Mar 17, 2017 05:29 PM EDT

SpaceX is definitely back. After a mishap that prevented Elon Musk's commercial space flight company from launching rockets since September of 2016, the company now has two rocket launches under their belt this year.

A SpaceX Falcon 9 rocket successfully launched from NASA's historic Complex 39A launch pad inside the Kennedy Space Center. The rocket will bring an EchoStar XXIII communications satellite into the geostationary transfer orbit.

The SpaceX Falcon 9 EchoStar XXIII launch was originally scheduled for March 14, but was rescheduled to March 16 due to bad weather. Although there were delays, the launch was completed early Thursday.

The heavyweight payload (estimated at six tons) demanded more effort from the Falcon 9 rocket, therefore no return trip was initiated.

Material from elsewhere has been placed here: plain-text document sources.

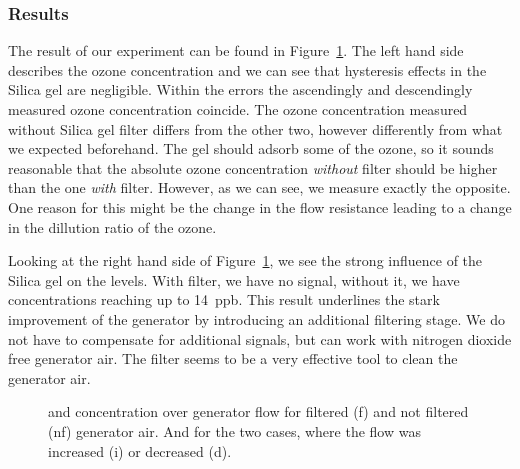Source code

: \subsubsection{Results}
\label{sec:silica-results}

The result of our experiment can be found in
Figure~\ref{fig:o3-flow}. The left hand side describes the ozone
concentration and we can see that hysteresis effects in the Silica gel
are negligible. Within the errors the ascendingly and descendingly
measured ozone concentration coincide. The ozone concentration
measured without Silica gel filter differs from the other two, however
differently from what we expected beforehand. The gel should adsorb
some of the ozone, so it sounds reasonable that the absolute ozone
concentration \emph{without} filter should be higher than the one
\emph{with} filter. However, as we can see, we measure exactly the
opposite. One reason for this might be the change in the flow
resistance leading to a change in the dillution ratio of the ozone.

Looking at the right hand side of Figure~\ref{fig:o3-flow}, we see the
strong influence of the Silica gel on the  levels. With
filter, we have no  signal, without it, we have concentrations
reaching up to \SI{14}{ppb}. This result underlines the stark
improvement of the generator by introducing an additional filtering
stage. We do not have to compensate for additional  signals,
but can work with nitrogen dioxide free generator air. The filter
seems to be a very effective tool to clean the generator air.

\begin{figure}[htbp]
  \centering
  
  \hfill
  
  \caption{ and  concentration over generator flow for
    filtered (f) and not filtered (nf) generator air. And for the two
    cases, where the flow was increased (i) or decreased (d).}
  \label{fig:o3-flow}
\end{figure}

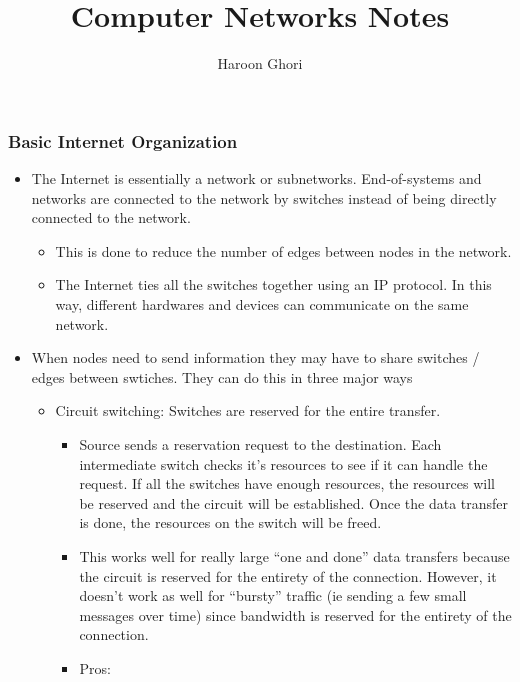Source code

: \documentclass[]{article}
\title{Computer Networks Notes}
\author{Haroon Ghori}
\date{}
\providecommand{\tightlist}{%
  \setlength{\itemsep}{0pt}\setlength{\parskip}{0pt}}
\begin{document}
\maketitle

\hypertarget{basic-internet-organization}{%
\subsubsection{Basic Internet
Organization}\label{basic-internet-organization}}

\begin{itemize}
\tightlist
\item
  The Internet is essentially a network or subnetworks. End-of-systems
  and networks are connected to the network by switches instead of being
  directly connected to the network.

  \begin{itemize}
  \tightlist
  \item
    This is done to reduce the number of edges between nodes in the
    network.
  \item
    The Internet ties all the switches together using an IP protocol. In
    this way, different hardwares and devices can communicate on the
    same network.
  \end{itemize}
\item
  When nodes need to send information they may have to share switches /
  edges between swtiches. They can do this in three major ways

  \begin{itemize}
  \tightlist
  \item
    Circuit switching: Switches are reserved for the entire transfer.

    \begin{itemize}
    \tightlist
    \item
      Source sends a reservation request to the destination. Each
      intermediate switch checks it's resources to see if it can handle
      the request. If all the switches have enough resources, the
      resources will be reserved and the circuit will be established.
      Once the data transfer is done, the resources on the switch will
      be freed.
    \item
      This works well for really large ``one and done'' data transfers
      because the circuit is reserved for the entirety of the
      connection. However, it doesn't work as well for ``bursty''
      traffic (ie sending a few small messages over time) since
      bandwidth is reserved for the entirety of the connection.
    \item
      Pros:


\end{itemize}
\end{itemize}
\end{itemize}
\end{document}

The rocket's own weight was trimmed down to make way for its heavy payload by eliminating landing gears and reserve fuel for the trip back that took up space and weight during launches.

This is the first Falcon 9 to be used without landing gears in almost two years, according to Space.com. The successful launch was to fulfill pending SpaceX contracts that were affected by the company's suspension in late 2016. The company is expected to perform more launches in the coming months in order to catch up with its pending obligations to its clients.

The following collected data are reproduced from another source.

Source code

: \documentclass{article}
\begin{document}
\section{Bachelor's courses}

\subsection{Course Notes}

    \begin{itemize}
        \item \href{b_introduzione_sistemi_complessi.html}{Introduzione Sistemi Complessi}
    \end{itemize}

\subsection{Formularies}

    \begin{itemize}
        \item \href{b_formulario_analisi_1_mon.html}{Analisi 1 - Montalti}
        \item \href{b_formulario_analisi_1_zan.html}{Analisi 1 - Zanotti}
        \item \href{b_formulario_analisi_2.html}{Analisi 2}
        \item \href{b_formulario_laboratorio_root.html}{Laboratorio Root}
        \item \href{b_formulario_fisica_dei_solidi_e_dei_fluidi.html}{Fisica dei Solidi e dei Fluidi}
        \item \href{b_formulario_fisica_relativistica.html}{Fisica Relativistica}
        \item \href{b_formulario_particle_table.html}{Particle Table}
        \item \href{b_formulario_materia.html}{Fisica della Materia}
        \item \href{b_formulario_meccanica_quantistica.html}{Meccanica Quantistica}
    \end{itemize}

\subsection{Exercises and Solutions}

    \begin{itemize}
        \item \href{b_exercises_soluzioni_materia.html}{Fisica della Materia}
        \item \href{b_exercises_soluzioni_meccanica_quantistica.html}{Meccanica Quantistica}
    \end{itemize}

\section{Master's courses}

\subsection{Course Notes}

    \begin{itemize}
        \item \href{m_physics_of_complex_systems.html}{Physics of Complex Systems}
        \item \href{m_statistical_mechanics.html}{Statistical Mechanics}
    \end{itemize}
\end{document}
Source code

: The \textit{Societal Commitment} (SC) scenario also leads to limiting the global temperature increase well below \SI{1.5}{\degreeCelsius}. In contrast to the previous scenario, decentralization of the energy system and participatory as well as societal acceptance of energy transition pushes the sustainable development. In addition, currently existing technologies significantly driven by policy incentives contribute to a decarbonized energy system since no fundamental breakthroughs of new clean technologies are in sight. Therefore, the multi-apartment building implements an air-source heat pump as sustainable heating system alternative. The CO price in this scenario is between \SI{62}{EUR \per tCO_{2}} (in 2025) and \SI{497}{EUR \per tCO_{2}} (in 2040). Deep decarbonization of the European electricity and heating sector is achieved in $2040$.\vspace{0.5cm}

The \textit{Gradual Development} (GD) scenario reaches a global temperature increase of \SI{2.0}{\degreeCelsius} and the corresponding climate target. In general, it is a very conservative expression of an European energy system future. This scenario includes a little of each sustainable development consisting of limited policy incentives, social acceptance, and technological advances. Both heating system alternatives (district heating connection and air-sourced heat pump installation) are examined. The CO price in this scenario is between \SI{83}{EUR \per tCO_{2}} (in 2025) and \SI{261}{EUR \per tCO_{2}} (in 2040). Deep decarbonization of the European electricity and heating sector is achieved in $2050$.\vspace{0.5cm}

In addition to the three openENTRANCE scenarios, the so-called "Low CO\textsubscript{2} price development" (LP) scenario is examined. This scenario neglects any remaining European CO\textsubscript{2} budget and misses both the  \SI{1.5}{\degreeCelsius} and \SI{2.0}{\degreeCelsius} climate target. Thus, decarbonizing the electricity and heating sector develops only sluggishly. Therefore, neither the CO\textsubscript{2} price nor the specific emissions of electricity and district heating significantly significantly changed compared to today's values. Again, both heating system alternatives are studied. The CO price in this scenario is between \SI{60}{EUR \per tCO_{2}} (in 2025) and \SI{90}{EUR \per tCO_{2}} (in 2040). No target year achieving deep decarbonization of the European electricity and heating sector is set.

SpaceX hosted a comprehensive webcast with the video being supported by experts input during the duration of the launch. Narrators explain the stages of the EchoStar XXII launch as it happens to make it easier to watch and understand.

The live webcast followed the rocket until stage 2, where Falcon 9 brought EchoStar XXIII to space. Once the rocket becomes operational in the geostationary transfer orbit, it will provide its service to Brazil in approximately 15 years.